A little Oxford Square history....
When West Adams was first being settled, some considered the location too distant from the city center, where the grand Victorian homes clustered on Bunker Hill. In 1896, the city of Los Angeles officially expanded with its western & southern addition annexation, which incorporated the Victorians that had been built along Pearl/Figueroa, Grand and East Adams. It was the introduction of the streetcar that was paramount to the growth and expansion of Los Angeles, as the young city began spreading further outward from its downtown core at the beginning of the 20th century.
Oxford Square was first laid out in 1907 by Emil Firth, a Bohemian immigrant, who came to America in 1874.
Creating wide avenues and large lots, Firth advertised Oxford Spare as a "refined and aristocratic" area and promoted the inclusion of modern conveniences such as ornamental "electroliers" and "wide concrete walks, combination curbs, gutters, and oil tamped streets... all completed and of the very best quality. The prices for these beautiful lots range from $1000 up and terms are extremely easy".

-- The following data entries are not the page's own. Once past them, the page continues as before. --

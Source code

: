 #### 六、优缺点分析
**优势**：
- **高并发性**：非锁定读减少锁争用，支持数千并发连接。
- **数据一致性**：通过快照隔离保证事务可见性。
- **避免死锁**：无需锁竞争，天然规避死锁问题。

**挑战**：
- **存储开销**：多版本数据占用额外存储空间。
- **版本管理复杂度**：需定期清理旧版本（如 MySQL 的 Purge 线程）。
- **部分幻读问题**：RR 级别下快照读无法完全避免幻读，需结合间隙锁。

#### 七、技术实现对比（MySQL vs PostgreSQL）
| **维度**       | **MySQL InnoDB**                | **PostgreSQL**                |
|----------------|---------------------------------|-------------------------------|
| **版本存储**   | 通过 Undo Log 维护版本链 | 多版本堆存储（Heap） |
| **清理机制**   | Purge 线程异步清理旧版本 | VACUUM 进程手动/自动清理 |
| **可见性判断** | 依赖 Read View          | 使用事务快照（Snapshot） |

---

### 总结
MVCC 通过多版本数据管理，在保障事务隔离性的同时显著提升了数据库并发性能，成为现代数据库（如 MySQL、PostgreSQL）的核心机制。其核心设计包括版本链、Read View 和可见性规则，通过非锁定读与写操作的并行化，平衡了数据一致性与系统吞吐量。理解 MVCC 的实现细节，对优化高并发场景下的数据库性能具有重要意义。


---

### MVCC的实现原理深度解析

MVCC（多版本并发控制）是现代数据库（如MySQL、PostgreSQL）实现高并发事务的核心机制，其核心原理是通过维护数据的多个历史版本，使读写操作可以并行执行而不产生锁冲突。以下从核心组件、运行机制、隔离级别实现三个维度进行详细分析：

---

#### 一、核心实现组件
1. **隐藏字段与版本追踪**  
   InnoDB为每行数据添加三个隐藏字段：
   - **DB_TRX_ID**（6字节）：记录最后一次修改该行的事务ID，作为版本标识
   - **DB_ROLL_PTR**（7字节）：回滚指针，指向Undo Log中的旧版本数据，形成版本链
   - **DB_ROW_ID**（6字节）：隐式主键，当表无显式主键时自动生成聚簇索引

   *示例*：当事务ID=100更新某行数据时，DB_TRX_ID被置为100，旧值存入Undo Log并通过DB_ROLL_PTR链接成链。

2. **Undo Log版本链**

The development that Firth laid out stretched from north Pico to almost Wilshire Blvd. The southernmost area is where many of the earlier homes were built in this new tract, due to their proximity to the Pico Heights Electric Railway. At the beginning of the 20th century, this area had already developed a sense of affluence due to the Los Angeles Country Club in 1899 from near the Rosedale Cemetery to the corner of Western and Pico. This 107 acre site, known at the time as the Pico & Western Links, offered an elegant clubhouse and an 18-hole course that was the very expression of a "gentleman's pastime". Golf was an extremely popular sport at the time and available only to the very privileged. By 1905 "The Links" were relocated yet again, this time further west into Beverly Hills. Eventually this acreage evolved into the residential area we now refer to as Country Club Park.

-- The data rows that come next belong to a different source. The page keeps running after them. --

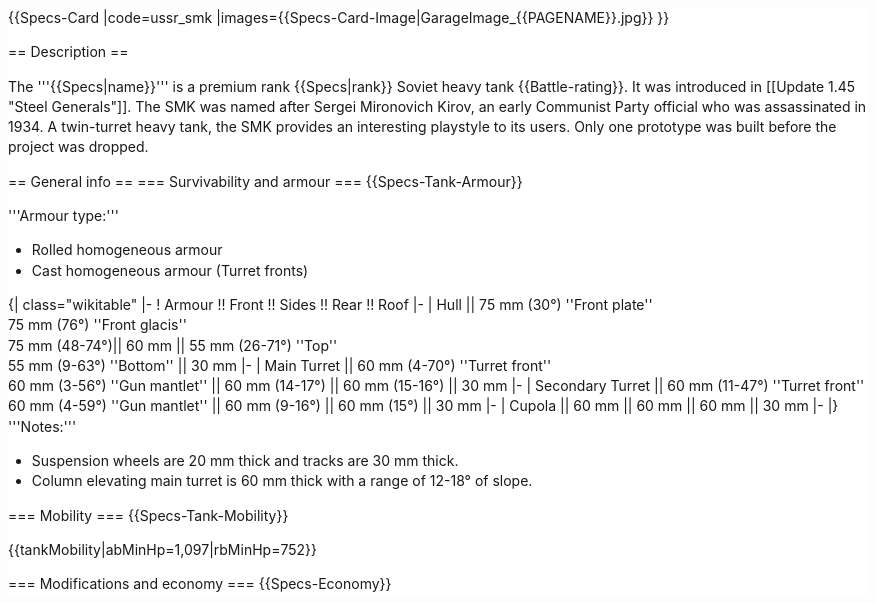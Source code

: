 {{Specs-Card
|code=ussr_smk
|images={{Specs-Card-Image|GarageImage_{{PAGENAME}}.jpg}}
}}

== Description ==

The '''{{Specs|name}}''' is a premium rank {{Specs|rank}} Soviet heavy tank {{Battle-rating}}. It was introduced in [[Update 1.45 "Steel Generals"]]. The SMK was named after Sergei Mironovich Kirov, an early Communist Party official who was assassinated in 1934. A twin-turret heavy tank, the SMK provides an interesting playstyle to its users. Only one prototype was built before the project was dropped.

== General info ==
=== Survivability and armour ===
{{Specs-Tank-Armour}}

'''Armour type:'''

* Rolled homogeneous armour
* Cast homogeneous armour (Turret fronts)

{| class="wikitable"
|-
! Armour !! Front !! Sides !! Rear !! Roof
|-
| Hull || 75 mm (30°) ''Front plate'' <br> 75 mm (76°) ''Front glacis'' <br> 75 mm (48-74°)|| 60 mm || 55 mm (26-71°) ''Top'' <br> 55 mm (9-63°) ''Bottom'' || 30 mm
|-
| Main Turret || 60 mm (4-70°) ''Turret front'' <br> 60 mm (3-56°) ''Gun mantlet'' || 60 mm (14-17°) || 60 mm (15-16°) || 30 mm
|-
| Secondary Turret || 60 mm (11-47°) ''Turret front'' <br> 60 mm (4-59°) ''Gun mantlet'' || 60 mm (9-16°) || 60 mm (15°) || 30 mm
|-
| Cupola || 60 mm || 60 mm || 60 mm || 30 mm
|-
|}
'''Notes:'''

* Suspension wheels are 20 mm thick and tracks are 30 mm thick.
* Column elevating main turret is 60 mm thick with a range of 12-18° of slope.

=== Mobility ===
{{Specs-Tank-Mobility}}


{{tankMobility|abMinHp=1,097|rbMinHp=752}}

=== Modifications and economy ===
{{Specs-Economy}}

During the first ten years several grand residences were built in the Arts & Crafts style, taking advantage of the views afforded by the knoll on which they were built. Firth insisted that the houses constructed in Oxford Square were set well back from the street and walkways with their garages only at the back of the property.
The population boom of the 1920s further expanded Los Angeles with more farmland purchased by developers, some of whom were Irish and British immigrants and who chose names for streets and neighborhoods that reminded them of home. Building styles evolved to include many more modest Craftsman homes along with the introduction of "Period Revival" styles that had already been popular on the east coast and were strongly influenced by the new movie industry that was taking root in Hollywood.